My read of the conversation above is that setting aside stylistic preferences (it sounds from the above like @cthoyt @cmungall and I all agree not having dashes is more appealing), the "reality on the ground" is that dashes are used in key resources referencing these IDs and therefore considering the use of dashes to be valid is the pragmatic way forward.

JervenBolleman commented 2 weeks ago

@redaschi asked me to have a look if I could find why we at UniProt use the dash approach. I can answer: that is how it has been since the beginning of our RCS, CVS and GIT repositories. i.e. introduced sometime before 1995. This continued into the UniProt RDF since it's first code/data check-in.

cthoyt commented 2 weeks ago

Based on the above comment from Amos that the IUBMB Enzyme Nomenclature Committee is the authority on this topic and Kristian's suggestion to reach out to Andrew McDonald, I did some internet sleuthing to identify some members of that organization and reached out to them by email (I don't believe any of them are on GitHub).

I'll report when I hear back from them and try to get them to join this public discussion on GitHub.

kaxelsen commented 2 weeks ago

I am member of the IUBMB nomenclature committee (https://iupac.qmul.ac.uk/jcbn/membr.html), and I don't think that IUBMB can help you make SIB or other sites change the way they write partial EC numbers in their data.

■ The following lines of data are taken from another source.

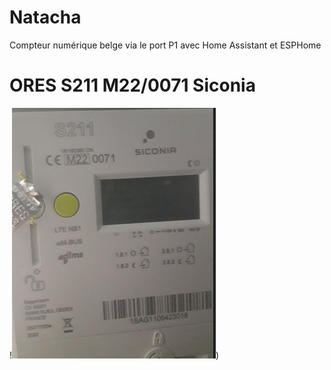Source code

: # Natacha
Compteur numérique belge via le port P1 avec Home Assistant et ESPHome

# ORES S211 M22/0071 Siconia
!![Cover](https://github.com/rserroyen/Natacha/blob/main/img/Ores_1.png))
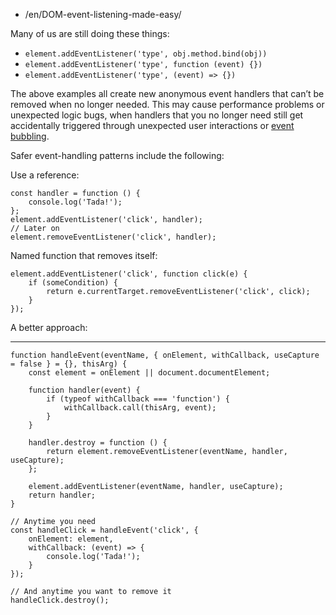 -   /en/DOM-event-listening-made-easy/

Many of us are still doing these things:

-   `element.addEventListener('type', obj.method.bind(obj))`
-   `element.addEventListener('type', function (event) {})`
-   `element.addEventListener('type', (event) => {})`

The above examples all create new anonymous event handlers that can’t be removed when no longer needed. This may cause performance problems or unexpected logic bugs, when handlers that you no longer need still get accidentally triggered through unexpected user interactions or [event bubbling](http://www.javascripter.net/faq/eventbubbling.htm).

Safer event-handling patterns include the following:

Use a reference:

    const handler = function () {
        console.log('Tada!');
    };
    element.addEventListener('click', handler);
    // Later on
    element.removeEventListener('click', handler);

Named function that removes itself:

    element.addEventListener('click', function click(e) {
        if (someCondition) {
            return e.currentTarget.removeEventListener('click', click);
        }
    });

A better approach:

------------------------------------------------------------------------

    function handleEvent(eventName, { onElement, withCallback, useCapture = false } = {}, thisArg) {
        const element = onElement || document.documentElement;

        function handler(event) {
            if (typeof withCallback === 'function') {
                withCallback.call(thisArg, event);
            }
        }

        handler.destroy = function () {
            return element.removeEventListener(eventName, handler, useCapture);
        };

        element.addEventListener(eventName, handler, useCapture);
        return handler;
    }

    // Anytime you need
    const handleClick = handleEvent('click', {
        onElement: element,
        withCallback: (event) => {
            console.log('Tada!');
        }
    });

    // And anytime you want to remove it
    handleClick.destroy();
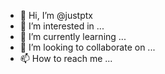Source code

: - 👋 Hi, I’m @justptx
- 👀 I’m interested in ...
- 🌱 I’m currently learning ...
- 💞️ I’m looking to collaborate on ...
- 📫 How to reach me ...

<!---
justptx/justptx is a ✨ special ✨ repository because its `README.md` (this file) appears on your GitHub profile.
You can click the Preview link to take a look at your changes.
--->
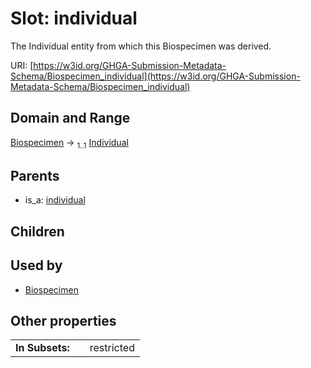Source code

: 
# Slot: individual


The Individual entity from which this Biospecimen was derived.

URI: [https://w3id.org/GHGA-Submission-Metadata-Schema/Biospecimen_individual](https://w3id.org/GHGA-Submission-Metadata-Schema/Biospecimen_individual)


## Domain and Range

[Biospecimen](Biospecimen.md) &#8594;  <sub>1..1</sub> [Individual](Individual.md)

## Parents

 *  is_a: [individual](individual.md)

## Children


## Used by

 * [Biospecimen](Biospecimen.md)

## Other properties

|  |  |  |
| --- | --- | --- |
| **In Subsets:** | | restricted |

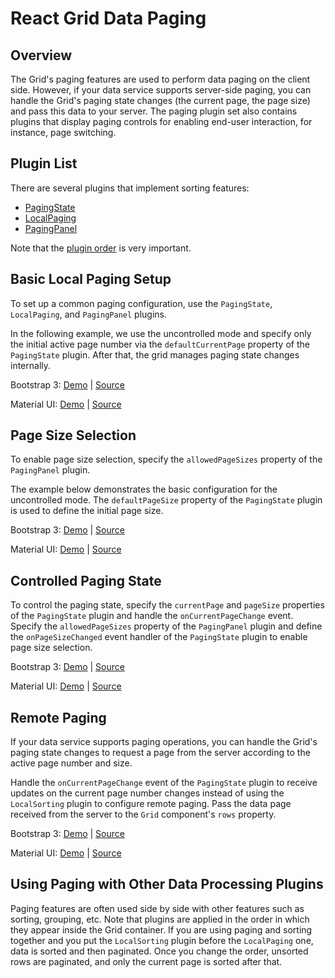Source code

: # React Grid Data Paging

## Overview

The Grid's paging features are used to perform data paging on the client side. However, if your data service supports server-side paging, you can handle the Grid's paging state changes (the current page, the page size) and pass this data to your server. The paging plugin set also contains plugins that display paging controls for enabling end-user interaction, for instance, page switching.

## Plugin List

There are several plugins that implement sorting features:
- [PagingState](../reference/paging-state.md)
- [LocalPaging](../reference/local-paging.md)
- [PagingPanel](../reference/paging-panel.md)

Note that the [plugin order](../README.md#plugin-order) is very important.

## Basic Local Paging Setup

To set up a common paging configuration, use the `PagingState`, `LocalPaging`, and `PagingPanel` plugins.

In the following example, we use the uncontrolled mode and specify only the initial active page number via the `defaultCurrentPage` property of the `PagingState` plugin. After that, the grid manages paging state changes internally.

Bootstrap 3:
[Demo](http://devexpress.github.io/devextreme-reactive/react/grid/demos/#/bootstrap3/paging/local-paging) |
[Source](https://github.com/DevExpress/devextreme-reactive/tree/master/packages/dx-react-demos/src/bootstrap3/paging/local-paging.jsx)

Material UI:
[Demo](http://devexpress.github.io/devextreme-reactive/react/grid/demos/#/material-ui/paging/local-paging) |
[Source](https://github.com/DevExpress/devextreme-reactive/tree/master/packages/dx-react-demos/src/material-ui/paging/local-paging.jsx)

## Page Size Selection

To enable page size selection, specify the `allowedPageSizes` property of the `PagingPanel` plugin.

The example below demonstrates the basic configuration for the uncontrolled mode. The `defaultPageSize` property of the `PagingState` plugin is used to define the initial page size.

Bootstrap 3:
[Demo](http://devexpress.github.io/devextreme-reactive/react/grid/demos/#/bootstrap3/paging/page-size-selector) |
[Source](https://github.com/DevExpress/devextreme-reactive/tree/master/packages/dx-react-demos/src/bootstrap3/paging/page-size-selector.jsx)

Material UI:
[Demo](http://devexpress.github.io/devextreme-reactive/react/grid/demos/#/material-ui/paging/page-size-selector) |
[Source](https://github.com/DevExpress/devextreme-reactive/tree/master/packages/dx-react-demos/src/material-ui/paging/page-size-selector.jsx)

## Controlled Paging State

To control the paging state, specify the `currentPage` and `pageSize` properties of the `PagingState` plugin and handle the `onCurrentPageChange` event. Specify the `allowedPageSizes` property of the `PagingPanel` plugin and define the `onPageSizeChanged` event handler of the `PagingState` plugin to enable page size selection.

Bootstrap 3:
[Demo](http://devexpress.github.io/devextreme-reactive/react/grid/demos/#/bootstrap3/paging/local-paging-controlled) |
[Source](https://github.com/DevExpress/devextreme-reactive/tree/master/packages/dx-react-demos/src/bootstrap3/paging/local-paging-controlled.jsx)

Material UI:
[Demo](http://devexpress.github.io/devextreme-reactive/react/grid/demos/#/material-ui/paging/local-paging-controlled) |
[Source](https://github.com/DevExpress/devextreme-reactive/tree/master/packages/dx-react-demos/src/material-ui/paging/local-paging-controlled.jsx)

## Remote Paging

If your data service supports paging operations, you can handle the Grid's paging state changes to request a page from the server according to the active page number and size.

Handle the `onCurrentPageChange` event of the `PagingState` plugin to receive updates on the current page number changes instead of using the `LocalSorting` plugin to configure remote paging. Pass the data page received from the server to the `Grid` component's `rows` property.

Bootstrap 3:
[Demo](http://devexpress.github.io/devextreme-reactive/react/grid/demos/#/bootstrap3/paging/remote-paging) |
[Source](https://github.com/DevExpress/devextreme-reactive/tree/master/packages/dx-react-demos/src/bootstrap3/paging/remote-paging.jsx)

Material UI:
[Demo](http://devexpress.github.io/devextreme-reactive/react/grid/demos/#/material-ui/paging/remote-paging) |
[Source](https://github.com/DevExpress/devextreme-reactive/tree/master/packages/dx-react-demos/src/material-ui/paging/remote-paging.jsx)

## Using Paging with Other Data Processing Plugins

Paging features are often used side by side with other features such as sorting, grouping, etc. Note that plugins are applied in the order in which they appear inside the Grid container. If you are using paging and sorting together and you put the `LocalSorting` plugin before the `LocalPaging` one,  data is sorted and then paginated. Once you change the order, unsorted rows are paginated, and only the current page is sorted after that.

I suggest you note what Nicole Redaschi wrote above. She is Head of Software Development in the Swiss-Prot group.

ialarmedalien commented 2 weeks ago

Just for another perspective (because everyone wants to hear more opinions on this issue!): back when I was curating GO, EC:1.15 would be used for the term that was equivalent to the EC grouping term (e.g. "oxidoreductase, acting on superoxide as acceptor"), and EC:1.15.-.- would be used for an enzyme activity that could be classified to that level but for which further classification was not possible. The most common case would be where the last part was a - as EC didn't yet have an entry for the enzyme but a paper or some other resource (e.g. MetaCyc) had provided a partial classification.

Looks like GO backfilled the partial ECs representing the EC categories so all that beautiful nuance has been lost...

cmungall commented 6 days ago

@ialarmedalien - in fact GO is using SSSOM/skos predicates to capture whether the relation is exact/broad/narrow, so no need for a convention with the IDs!